Nikolaj-K/ReLU_square.py

## ReLU_square.py
"""
Script discussed in this videos:

* Video 1:
https://youtu.be/PApGm1TKFHQ

* Video 2:
https://youtu.be/1z2GRcaKSrA

==== Text for video 1 ====
$\bullet$ This video:
Obtaining the monomials (and hence polinomials and really analytical function)
from affine linear maps and mere ReLU-nonlinearity in the unit interval.
(Demonstration. Plots. Code on gist as always.)
$\bullet$ Next video, NN realization of this. (Needs exactly width=3, depth=n_prec.)
$\bullet$ Future video: Universal approximation theorem(s).
$\bullet$ This video: Start out with a comment on getting $X^n$ from squaring,
meaning we really get all polynomials.

Relevant reading (140 page textbook):
https://www.amazon.com/Networks-Numerical-Analysis-Gruyter-Mathematics/dp/3110783126

=== Pedestrian polarization formulas ===
$(x-y)\cdot(x+y) = x^2 - y^2$
With this
$3\cdot 5 = (4-1)\cdot (4+1) = 4^2 - 1 = 15$
So this was multiplication of $3$ and $5$
by squaring a number in the middle (4) and canceling the overshoot:
Likewise (introducing more freedom through an extra parameter $d$):
$(x+d)^2 - (y+d)^2 = (x-y)\cdot(x + y + 2d)$
Note: No $d^2$ term.
Much more generally:
$(x+d)^{n+1}-(y+d)^{n+1} = (x-y)\cdot\sum_{k=0}^n (x+d)^k\cdot(y+d)^{n-k}$
Note: The highest power of $d$ on the right is $d^n$, not $d^{n+1}$.
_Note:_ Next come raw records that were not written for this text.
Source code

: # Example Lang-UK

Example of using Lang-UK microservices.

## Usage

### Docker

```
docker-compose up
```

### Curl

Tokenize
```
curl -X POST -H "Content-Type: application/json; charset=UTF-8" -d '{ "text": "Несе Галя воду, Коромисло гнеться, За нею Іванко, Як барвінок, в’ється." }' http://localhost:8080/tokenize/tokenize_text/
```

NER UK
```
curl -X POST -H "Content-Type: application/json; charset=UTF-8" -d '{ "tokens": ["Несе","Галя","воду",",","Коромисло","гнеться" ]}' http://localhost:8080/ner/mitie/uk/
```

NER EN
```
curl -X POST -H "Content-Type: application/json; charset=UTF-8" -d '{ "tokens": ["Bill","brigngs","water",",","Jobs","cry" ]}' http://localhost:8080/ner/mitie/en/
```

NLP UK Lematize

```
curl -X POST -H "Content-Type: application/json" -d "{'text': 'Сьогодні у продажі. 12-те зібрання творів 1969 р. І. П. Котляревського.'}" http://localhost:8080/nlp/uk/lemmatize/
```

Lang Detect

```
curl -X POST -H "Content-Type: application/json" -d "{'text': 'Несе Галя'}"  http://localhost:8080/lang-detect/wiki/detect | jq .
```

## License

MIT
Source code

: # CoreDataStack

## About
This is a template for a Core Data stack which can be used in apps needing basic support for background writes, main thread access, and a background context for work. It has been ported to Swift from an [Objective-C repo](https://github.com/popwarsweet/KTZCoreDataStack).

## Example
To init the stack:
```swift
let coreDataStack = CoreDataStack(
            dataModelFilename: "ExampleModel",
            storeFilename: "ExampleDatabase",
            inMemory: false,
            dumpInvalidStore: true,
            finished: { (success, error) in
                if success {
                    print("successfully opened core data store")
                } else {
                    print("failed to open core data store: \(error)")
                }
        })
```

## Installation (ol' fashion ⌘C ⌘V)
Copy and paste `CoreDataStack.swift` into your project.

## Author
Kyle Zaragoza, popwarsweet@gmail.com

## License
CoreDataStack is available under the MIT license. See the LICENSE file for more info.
For $n=1$ consider e.g. $x=0, y=-Y, d=\tfrac{1}{2}(X+Y)$
Multiplication
$ \left(0+\tfrac{1}{2}(X+Y)\right)^2 - \left((-Y) + \tfrac{1}{2}(X+Y)\right)^2 = X\cdot Y$
Note: No second power of either variable in the result.
Related:
https://en.wikipedia.org/wiki/Polarization_identity

Note that this enables mapping $X^n$ to $X^{n+1}=X\cdot X^n$.
E.g., cubing through squaring:
$\left(0+\tfrac{1}{2}(X+X^2)\right)^2 - \left((-X^2) + \tfrac{1}{2}(X+X^2)\right)^2 = X^3$

==== Text for video 2 ====
$t(x) := 2\cdot \mathrm{ReLU}(x)-4\cdot \mathrm{ReLU}(x-\tfrac{1}{2})$
("triangle wave" in $[0,1]$, also defined in the code below)

$t_\mathrm{iter}(n, x) := t(t(t(\cdots t(x)))$
(n-fold iteration, this is zero at the bounds and the slope is bounded by $2^n$, and so these are Lipshits.)
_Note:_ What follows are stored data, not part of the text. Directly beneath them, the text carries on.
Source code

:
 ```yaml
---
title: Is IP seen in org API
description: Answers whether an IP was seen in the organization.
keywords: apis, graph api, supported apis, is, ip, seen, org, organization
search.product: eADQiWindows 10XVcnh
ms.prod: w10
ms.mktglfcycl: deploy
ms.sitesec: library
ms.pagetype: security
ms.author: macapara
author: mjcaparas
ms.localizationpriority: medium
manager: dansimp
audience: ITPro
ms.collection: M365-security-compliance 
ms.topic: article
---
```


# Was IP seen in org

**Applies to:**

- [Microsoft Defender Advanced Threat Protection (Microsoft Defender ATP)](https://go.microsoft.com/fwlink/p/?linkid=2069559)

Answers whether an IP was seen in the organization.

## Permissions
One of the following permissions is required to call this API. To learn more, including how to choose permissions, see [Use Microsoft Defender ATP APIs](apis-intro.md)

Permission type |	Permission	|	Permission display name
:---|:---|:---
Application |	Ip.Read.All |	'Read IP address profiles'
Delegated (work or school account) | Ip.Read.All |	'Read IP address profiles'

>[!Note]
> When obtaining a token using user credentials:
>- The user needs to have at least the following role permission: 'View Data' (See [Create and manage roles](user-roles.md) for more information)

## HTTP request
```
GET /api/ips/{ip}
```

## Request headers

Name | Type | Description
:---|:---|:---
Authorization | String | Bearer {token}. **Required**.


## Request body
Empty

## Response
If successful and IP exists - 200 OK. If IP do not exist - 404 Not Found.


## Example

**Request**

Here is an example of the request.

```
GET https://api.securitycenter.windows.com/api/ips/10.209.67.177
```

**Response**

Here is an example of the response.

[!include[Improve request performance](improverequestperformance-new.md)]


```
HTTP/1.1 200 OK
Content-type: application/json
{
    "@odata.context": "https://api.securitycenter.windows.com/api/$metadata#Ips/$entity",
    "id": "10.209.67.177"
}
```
$T(x):=\sum_{n=1}^\infty \tfrac{1}{4^n} t_\mathrm{iter}(k, x)$

Theorem:
$T(x) = x\cdot (1-x)$

I found no three-liner presentation of a proof for this. However, hints:
Note that if it holds, than clearly we have symmetry $T(1-x) = T(x)$
as well as that values near the bound (e.g. $\tfrac{x}{2^k})$) detetermine the values far out, via $4\cdot T(\tfrac{x}{2}) - x = T(x)$.
The key step to prove the theorem is to prove these intermediary functional equations for $T$ as defined.
Then use them to prove the equality on ${\mathbb Q}$ by induction to the end-points (where it goes to zero),
and then argue via the Lipshits that indeed it holds on ${\mathbb R}$.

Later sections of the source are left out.